[[ ENTRIES SHOWN, beginning ]]
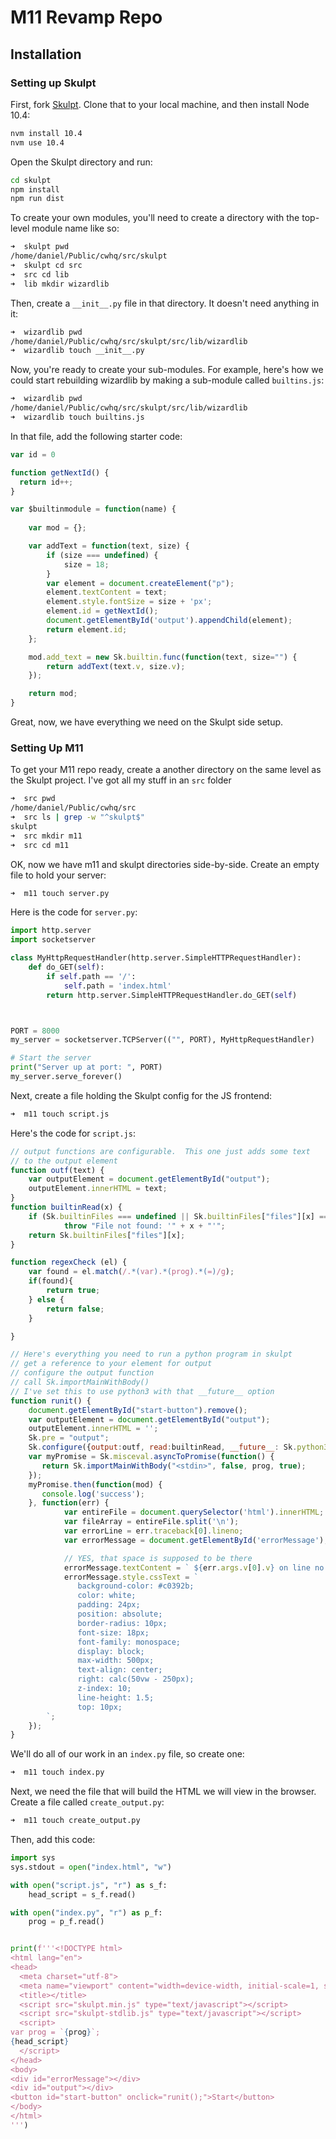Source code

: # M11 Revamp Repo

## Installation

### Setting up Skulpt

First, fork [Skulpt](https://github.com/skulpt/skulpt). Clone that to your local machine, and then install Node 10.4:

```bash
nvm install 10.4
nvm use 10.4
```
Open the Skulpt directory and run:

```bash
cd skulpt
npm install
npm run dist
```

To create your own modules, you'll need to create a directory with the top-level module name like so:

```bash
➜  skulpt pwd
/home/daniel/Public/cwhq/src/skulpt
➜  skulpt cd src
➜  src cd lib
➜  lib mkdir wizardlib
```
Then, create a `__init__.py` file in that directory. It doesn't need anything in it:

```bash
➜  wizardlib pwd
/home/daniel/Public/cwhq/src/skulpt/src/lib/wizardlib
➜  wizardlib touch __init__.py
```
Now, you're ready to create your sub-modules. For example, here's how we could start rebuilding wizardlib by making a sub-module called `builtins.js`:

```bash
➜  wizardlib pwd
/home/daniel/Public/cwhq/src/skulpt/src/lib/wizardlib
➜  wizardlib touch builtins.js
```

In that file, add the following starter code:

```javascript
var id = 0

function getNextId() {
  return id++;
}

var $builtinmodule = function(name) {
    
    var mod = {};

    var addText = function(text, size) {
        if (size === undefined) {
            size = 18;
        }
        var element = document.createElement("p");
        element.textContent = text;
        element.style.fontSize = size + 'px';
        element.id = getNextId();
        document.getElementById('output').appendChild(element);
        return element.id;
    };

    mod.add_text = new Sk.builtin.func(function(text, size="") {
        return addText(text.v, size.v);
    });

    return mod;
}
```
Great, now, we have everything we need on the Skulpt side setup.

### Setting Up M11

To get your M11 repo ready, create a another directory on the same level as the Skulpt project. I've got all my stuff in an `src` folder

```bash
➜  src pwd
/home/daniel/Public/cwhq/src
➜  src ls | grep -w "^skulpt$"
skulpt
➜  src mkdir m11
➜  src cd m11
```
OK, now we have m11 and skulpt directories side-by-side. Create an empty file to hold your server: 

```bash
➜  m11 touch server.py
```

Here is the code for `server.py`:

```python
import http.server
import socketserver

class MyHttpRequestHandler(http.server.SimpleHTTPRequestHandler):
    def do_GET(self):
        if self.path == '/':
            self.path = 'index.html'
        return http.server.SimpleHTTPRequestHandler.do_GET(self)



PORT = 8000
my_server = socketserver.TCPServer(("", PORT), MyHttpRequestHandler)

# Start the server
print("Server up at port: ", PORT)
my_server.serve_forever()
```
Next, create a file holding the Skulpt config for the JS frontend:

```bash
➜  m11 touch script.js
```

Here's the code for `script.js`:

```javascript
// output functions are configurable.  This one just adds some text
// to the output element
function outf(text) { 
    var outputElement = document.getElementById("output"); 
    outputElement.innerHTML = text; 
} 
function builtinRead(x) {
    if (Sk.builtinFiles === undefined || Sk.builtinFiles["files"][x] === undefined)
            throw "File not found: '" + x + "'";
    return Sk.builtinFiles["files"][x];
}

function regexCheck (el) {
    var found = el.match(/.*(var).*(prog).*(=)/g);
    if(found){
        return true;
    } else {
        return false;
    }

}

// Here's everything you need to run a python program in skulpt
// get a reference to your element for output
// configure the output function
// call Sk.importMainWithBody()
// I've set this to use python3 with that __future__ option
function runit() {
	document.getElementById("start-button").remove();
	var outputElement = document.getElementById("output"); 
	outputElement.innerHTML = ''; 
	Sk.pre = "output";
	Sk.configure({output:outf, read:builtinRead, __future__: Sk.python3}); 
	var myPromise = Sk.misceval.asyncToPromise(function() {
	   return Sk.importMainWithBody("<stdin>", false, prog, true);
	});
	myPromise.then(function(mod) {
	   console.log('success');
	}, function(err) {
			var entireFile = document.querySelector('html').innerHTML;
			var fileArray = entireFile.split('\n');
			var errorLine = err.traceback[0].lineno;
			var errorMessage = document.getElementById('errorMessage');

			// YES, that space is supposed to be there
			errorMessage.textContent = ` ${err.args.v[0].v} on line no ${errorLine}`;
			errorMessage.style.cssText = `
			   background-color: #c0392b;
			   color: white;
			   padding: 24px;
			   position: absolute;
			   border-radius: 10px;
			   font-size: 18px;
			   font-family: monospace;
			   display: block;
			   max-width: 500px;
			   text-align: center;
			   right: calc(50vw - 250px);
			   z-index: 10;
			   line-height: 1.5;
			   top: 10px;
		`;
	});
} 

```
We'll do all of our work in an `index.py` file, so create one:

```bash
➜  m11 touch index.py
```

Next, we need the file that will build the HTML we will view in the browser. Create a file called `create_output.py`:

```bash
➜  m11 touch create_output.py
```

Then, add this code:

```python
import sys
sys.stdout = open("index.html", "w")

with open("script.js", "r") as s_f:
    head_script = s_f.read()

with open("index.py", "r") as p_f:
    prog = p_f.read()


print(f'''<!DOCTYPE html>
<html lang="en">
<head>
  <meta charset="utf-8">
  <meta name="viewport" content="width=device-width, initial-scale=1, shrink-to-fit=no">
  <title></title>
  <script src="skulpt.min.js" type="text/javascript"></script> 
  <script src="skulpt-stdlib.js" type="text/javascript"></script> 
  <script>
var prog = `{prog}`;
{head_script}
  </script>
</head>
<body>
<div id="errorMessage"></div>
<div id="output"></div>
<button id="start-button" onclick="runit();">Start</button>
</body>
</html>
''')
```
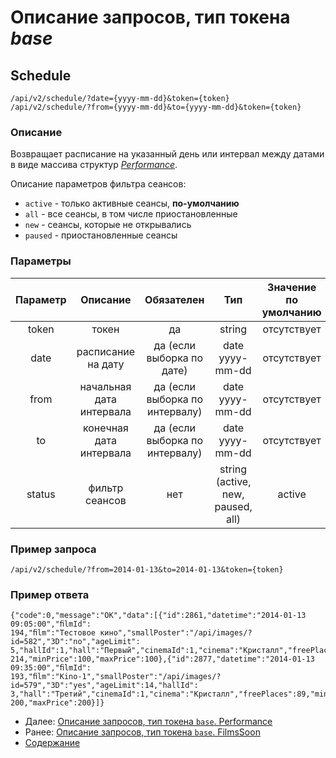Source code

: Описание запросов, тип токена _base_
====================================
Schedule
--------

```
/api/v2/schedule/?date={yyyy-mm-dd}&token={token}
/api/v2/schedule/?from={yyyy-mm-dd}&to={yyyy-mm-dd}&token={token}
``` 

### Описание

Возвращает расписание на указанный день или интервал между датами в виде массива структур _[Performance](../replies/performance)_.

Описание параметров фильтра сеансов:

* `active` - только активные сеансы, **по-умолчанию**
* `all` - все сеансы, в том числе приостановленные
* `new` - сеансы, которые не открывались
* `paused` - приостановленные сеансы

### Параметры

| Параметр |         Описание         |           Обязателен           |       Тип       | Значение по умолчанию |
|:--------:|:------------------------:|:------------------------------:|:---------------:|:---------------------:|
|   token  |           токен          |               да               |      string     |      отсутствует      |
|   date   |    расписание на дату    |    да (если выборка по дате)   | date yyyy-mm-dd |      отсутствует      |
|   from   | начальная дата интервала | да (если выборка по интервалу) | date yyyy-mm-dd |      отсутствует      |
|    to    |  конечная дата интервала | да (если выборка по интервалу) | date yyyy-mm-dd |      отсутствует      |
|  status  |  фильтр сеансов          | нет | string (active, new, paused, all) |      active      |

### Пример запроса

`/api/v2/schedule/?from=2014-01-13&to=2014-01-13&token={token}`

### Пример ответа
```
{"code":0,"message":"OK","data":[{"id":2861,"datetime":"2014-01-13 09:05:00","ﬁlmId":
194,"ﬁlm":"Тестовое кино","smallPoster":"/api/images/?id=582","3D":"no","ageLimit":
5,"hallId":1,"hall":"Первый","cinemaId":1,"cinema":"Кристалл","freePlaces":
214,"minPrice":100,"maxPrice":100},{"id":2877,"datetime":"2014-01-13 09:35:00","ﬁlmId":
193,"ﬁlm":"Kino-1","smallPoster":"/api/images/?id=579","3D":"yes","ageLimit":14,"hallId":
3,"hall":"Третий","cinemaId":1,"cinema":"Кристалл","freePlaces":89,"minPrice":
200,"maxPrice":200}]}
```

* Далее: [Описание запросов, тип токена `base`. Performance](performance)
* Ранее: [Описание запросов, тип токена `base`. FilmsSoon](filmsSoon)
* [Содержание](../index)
[[ ENTRIES SHOWN, end ]]
#### [EXERCISE REQUIREMENTS]
Throughout the records, the word "приостановленные" shows up on certain lines. Report how many lines, with only the number.

#### [RESULT FOR THIS EXERCISE]
2